Freedom of Speech – Defamation, Sedition, etc.

22nd Law Commission recommends retaining Criminal Defamation


From UPSC perspective, the following things are important :

Prelims level: Criminal Defamation, Law Commission

Mains level: Read the attached story



  • The 22nd Law Commission has recommended retaining criminal defamation as an offence in the new legal framework of Bharatiya Nyaya Sanhita.
  • The Law Commission’s report highlights the importance of protecting an individual’s reputation, grounded in Article 21 of the Constitution, which safeguards the right to life and personal liberty.

Key Recommendations: Upholding Reputation

  • Invisible Asset: Reputation, a valuable asset, cannot be seen but is diligently built over a lifetime and can be tarnished in an instant.
  • Essence of Protection: The jurisprudence around criminal defamation laws is rooted in the essence of safeguarding one’s reputation.
  • Balancing Act: While acknowledging that criminal defamation might seem contradictory to freedom of speech and expression, the Law Commission suggests treading carefully.
  • Harmful Speech: The Commission advises that speech should only be deemed illegal when it intends substantial harm, and when such harm becomes a reality.

What is Criminal Defamation?

  • Defamation: Defamation entails the act of publishing damaging content that diminishes an individual’s or entity’s reputation, from the viewpoint of an ordinary person. In India, defamation is both a civil and criminal offense.
  • Sections 499 and 500: These sections in the Indian Penal Code address criminal defamation. Section 499 defines the offense, while Section 500 outlines the associated punishment.

Arguments in Favor of Retaining Criminal Defamation

  • Protection of Reputation: An individual’s reputation, an integral part of Article 21, is as vital as free speech.
  • Balancing Act: The right to free speech (Article 19(1)(a)) must be balanced against the right to reputation (Article 21).
  • Inadequate Compensation: Monetary compensation in civil defamation may not proportionately compensate for reputation harm.
  • Editorial Responsibility: Editors bear the responsibility for published content, with significant consequences for individuals and the nation.
  • Counteracting Online Defamation: In the absence of an effective internet censorship mechanism, criminalizing defamation is a necessary safeguard.
  • State’s Interest: Criminalizing defamation is part of the state’s compelling interest to protect citizens’ dignity and reputation.
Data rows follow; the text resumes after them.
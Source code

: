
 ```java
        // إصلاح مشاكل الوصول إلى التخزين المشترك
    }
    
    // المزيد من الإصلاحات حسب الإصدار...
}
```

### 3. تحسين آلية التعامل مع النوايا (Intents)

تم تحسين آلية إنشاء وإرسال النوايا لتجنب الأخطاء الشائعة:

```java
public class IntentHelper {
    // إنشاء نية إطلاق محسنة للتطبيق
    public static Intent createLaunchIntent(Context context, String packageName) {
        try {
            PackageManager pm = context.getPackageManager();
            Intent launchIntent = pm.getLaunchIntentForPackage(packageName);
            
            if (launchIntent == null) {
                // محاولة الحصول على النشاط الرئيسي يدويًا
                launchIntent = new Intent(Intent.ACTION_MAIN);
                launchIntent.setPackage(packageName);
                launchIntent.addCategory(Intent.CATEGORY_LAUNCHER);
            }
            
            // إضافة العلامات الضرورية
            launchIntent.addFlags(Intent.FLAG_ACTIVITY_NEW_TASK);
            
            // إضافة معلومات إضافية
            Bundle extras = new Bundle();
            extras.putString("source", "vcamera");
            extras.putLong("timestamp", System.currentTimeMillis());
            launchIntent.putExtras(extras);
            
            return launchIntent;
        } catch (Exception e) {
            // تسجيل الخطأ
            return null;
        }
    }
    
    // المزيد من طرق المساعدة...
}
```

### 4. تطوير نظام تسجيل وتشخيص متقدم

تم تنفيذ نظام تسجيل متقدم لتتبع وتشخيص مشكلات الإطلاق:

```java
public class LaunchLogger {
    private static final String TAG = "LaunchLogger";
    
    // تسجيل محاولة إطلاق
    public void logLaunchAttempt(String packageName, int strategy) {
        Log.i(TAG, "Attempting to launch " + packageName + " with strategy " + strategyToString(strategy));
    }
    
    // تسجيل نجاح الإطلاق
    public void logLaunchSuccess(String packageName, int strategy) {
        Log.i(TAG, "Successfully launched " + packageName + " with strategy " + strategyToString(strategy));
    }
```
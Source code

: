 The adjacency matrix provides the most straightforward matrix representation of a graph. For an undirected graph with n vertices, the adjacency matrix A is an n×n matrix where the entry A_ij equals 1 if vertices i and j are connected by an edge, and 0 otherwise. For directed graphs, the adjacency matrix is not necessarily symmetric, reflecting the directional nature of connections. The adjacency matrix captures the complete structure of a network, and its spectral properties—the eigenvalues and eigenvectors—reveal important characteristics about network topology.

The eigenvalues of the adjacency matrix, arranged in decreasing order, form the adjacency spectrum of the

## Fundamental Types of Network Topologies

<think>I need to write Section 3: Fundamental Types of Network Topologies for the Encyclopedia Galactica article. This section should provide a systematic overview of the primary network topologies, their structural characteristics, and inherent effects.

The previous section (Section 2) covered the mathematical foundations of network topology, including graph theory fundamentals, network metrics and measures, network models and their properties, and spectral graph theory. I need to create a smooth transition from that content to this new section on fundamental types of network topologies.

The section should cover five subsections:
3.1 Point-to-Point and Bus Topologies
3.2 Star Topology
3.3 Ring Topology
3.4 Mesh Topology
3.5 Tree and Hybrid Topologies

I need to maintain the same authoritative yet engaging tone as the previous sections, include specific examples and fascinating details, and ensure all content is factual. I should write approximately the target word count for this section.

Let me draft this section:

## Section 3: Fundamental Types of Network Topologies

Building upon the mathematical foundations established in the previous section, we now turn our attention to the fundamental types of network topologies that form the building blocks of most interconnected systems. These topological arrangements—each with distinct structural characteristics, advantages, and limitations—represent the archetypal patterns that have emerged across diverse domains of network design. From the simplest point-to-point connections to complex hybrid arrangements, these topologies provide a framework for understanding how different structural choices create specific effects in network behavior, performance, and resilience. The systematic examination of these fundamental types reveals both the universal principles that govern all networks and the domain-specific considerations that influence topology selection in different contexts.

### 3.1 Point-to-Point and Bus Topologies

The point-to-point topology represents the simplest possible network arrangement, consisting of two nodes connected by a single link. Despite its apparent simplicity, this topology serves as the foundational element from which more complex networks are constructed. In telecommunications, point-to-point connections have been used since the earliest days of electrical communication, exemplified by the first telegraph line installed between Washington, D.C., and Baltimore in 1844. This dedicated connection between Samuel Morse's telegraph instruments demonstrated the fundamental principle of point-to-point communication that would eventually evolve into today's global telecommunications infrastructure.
Arguments against Retaining  

  • Chilling Effect: Criminal defamation may have a chilling effect on free speech, with a lower threshold for prosecution than civil damages.
  • Media Freedom: Freedom of speech and media expression is crucial for vibrant democracies, and the threat of prosecution can stifle truth.
  • Misinterpretation of Dissent: Dissent may be misconstrued as unpalatable criticism, leading to imprisonment under Sections 499 and 500 of IPC.
  • Collective Reputation: The right to reputation cannot extend to collectives like the government, which can rectify reputational damage.
  • Redundancy: Since civil defamation remedies exist, retaining criminal defamation may serve little purpose except coercion and harassment.
  • Global Trend: Many nations, including neighbouring Sri Lanka and the UK, have decriminalized defamation.
  • International Perspective: The International Covenant on Civil and Political Rights urges states to abolish criminal defamation as it intimidates citizens and deters exposing wrongdoing.


  • Criminal defamation cases have been used to suppress investigative journalism, hindering democratic accountability.
  • Criminal defamation should not be misused by the state, especially as the Code of Criminal Procedure gives public servants an advantage.
  • Interim measures can ensure fair proceedings and prevent excessive penalties.
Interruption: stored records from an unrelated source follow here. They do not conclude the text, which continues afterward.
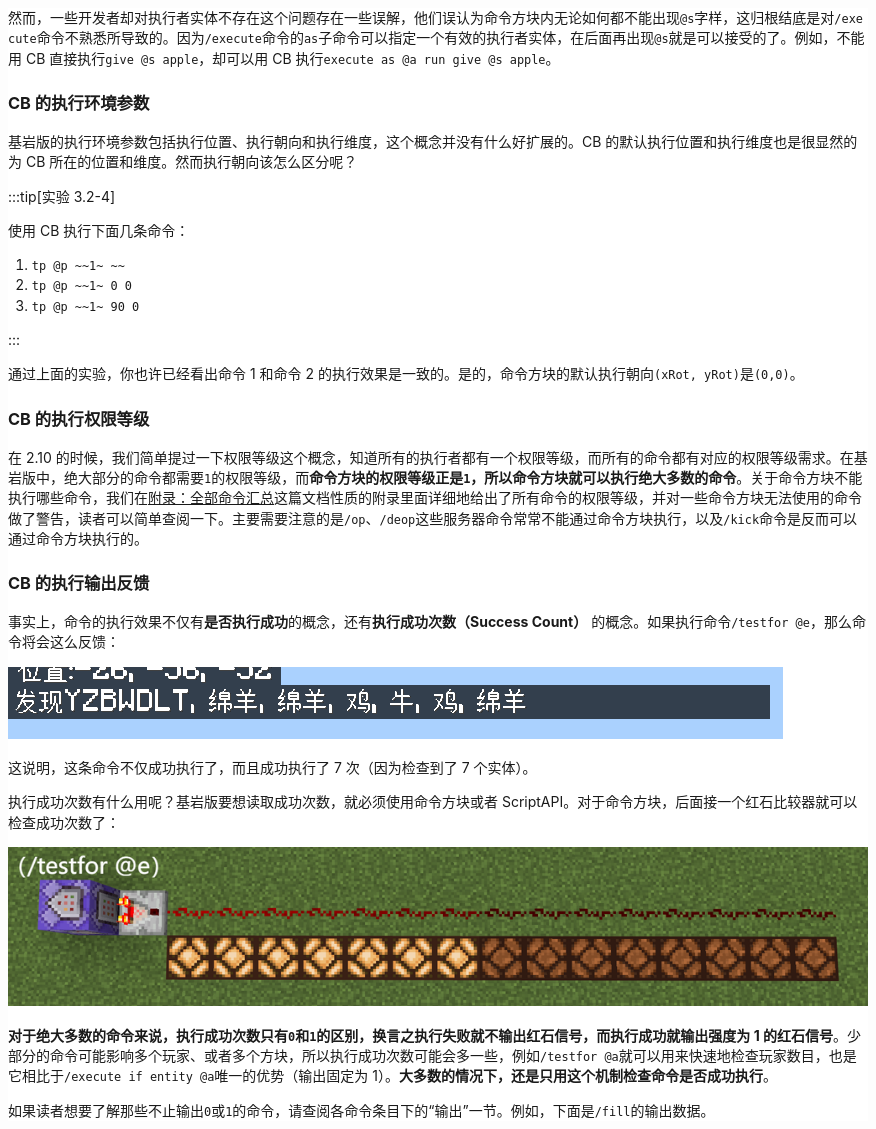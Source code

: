 然而，一些开发者却对执行者实体不存在这个问题存在一些误解，他们误认为命令方块内无论如何都不能出现`@s`字样，这归根结底是对`/execute`命令不熟悉所导致的。因为`/execute`命令的`as`子命令可以指定一个有效的执行者实体，在后面再出现`@s`就是可以接受的了。例如，不能用 CB 直接执行`give @s apple`，却可以用 CB 执行`execute as @a run give @s apple`。

### CB 的执行环境参数

基岩版的执行环境参数包括执行位置、执行朝向和执行维度，这个概念并没有什么好扩展的。CB 的默认执行位置和执行维度也是很显然的为 CB 所在的位置和维度。然而执行朝向该怎么区分呢？

:::tip[实验 3.2-4]

使用 CB 执行下面几条命令：

1. `tp @p ~~1~ ~~`
2. `tp @p ~~1~ 0 0`
3. `tp @p ~~1~ 90 0`

:::

通过上面的实验，你也许已经看出命令 1 和命令 2 的执行效果是一致的。是的，命令方块的默认执行朝向`(xRot, yRot)`是`(0,0)`。

### CB 的执行权限等级

在 2.10 的时候，我们简单提过一下权限等级这个概念，知道所有的执行者都有一个权限等级，而所有的命令都有对应的权限等级需求。在基岩版中，绝大部分的命令都需要`1`的权限等级，而**命令方块的权限等级正是`1`，所以命令方块就可以执行绝大多数的命令**。关于命令方块不能执行哪些命令，我们在[附录：全部命令汇总](../appendix/all_commands)这篇文档性质的附录里面详细地给出了所有命令的权限等级，并对一些命令方块无法使用的命令做了警告，读者可以简单查阅一下。主要需要注意的是`/op`、`/deop`这些服务器命令常常不能通过命令方块执行，以及`/kick`命令是反而可以通过命令方块执行的。

### CB 的执行输出反馈

事实上，命令的执行效果不仅有**是否执行成功**的概念，还有**执行成功次数（Success Count）** 的概念。如果执行命令`/testfor @e`，那么命令将会这么反馈：

![success_count](./img/section2/success_count.png)

这说明，这条命令不仅成功执行了，而且成功执行了 7 次（因为检查到了 7 个实体）。

执行成功次数有什么用呢？基岩版要想读取成功次数，就必须使用命令方块或者 ScriptAPI。对于命令方块，后面接一个红石比较器就可以检查成功次数了：

![cb_feedback_1](./img/section2/cb_feedback_1.png)

**对于绝大多数的命令来说，执行成功次数只有`0`和`1`的区别，换言之执行失败就不输出红石信号，而执行成功就输出强度为 1 的红石信号**。少部分的命令可能影响多个玩家、或者多个方块，所以执行成功次数可能会多一些，例如`/testfor @a`就可以用来快速地检查玩家数目，也是它相比于`/execute if entity @a`唯一的优势（输出固定为 1）。**大多数的情况下，还是只用这个机制检查命令是否成功执行**。

如果读者想要了解那些不止输出`0`或`1`的命令，请查阅各命令条目下的“输出”一节。例如，下面是`/fill`的输出数据。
Back2Basics: Law Commission of India

Establishment An executive body established by the Government of India, with the first commission established in 1955.
Tenure Each Law Commission serves a term of three years.
Function Acts as an advisory body to the Ministry of Law and Justice for legal reforms in India.
Recommendations The recommendations made by the Law Commission are not binding.
Historical Background The first Law Commission was established during the British Raj in 1834 by the Charter Act of 1833.
First Chairman The first Chairman of the Law Commission was Macaulay, who recommended the codification of laws.
Composition Typically consists of a full-time Chairperson, full-time Members, ex-officio Members, and part-time Members.
Terms of Reference Undertakes research and reviews of existing laws, recommends reforms, and studies justice delivery systems.
Major Reforms The Law Commission played a pivotal role in suggesting key enactments like the Indian Penal Code and Criminal Procedure Code.
Role in Legal Reforms Serves as both an advisory and critical body, with its recommendations often influencing legal reforms in India.
Supreme Court References The Supreme Court has referred to the work of the Law Commission and followed its recommendations in various cases.
Promotion of Accountability Aims to promote an accountable and citizen-friendly government, transparency, and the right to information.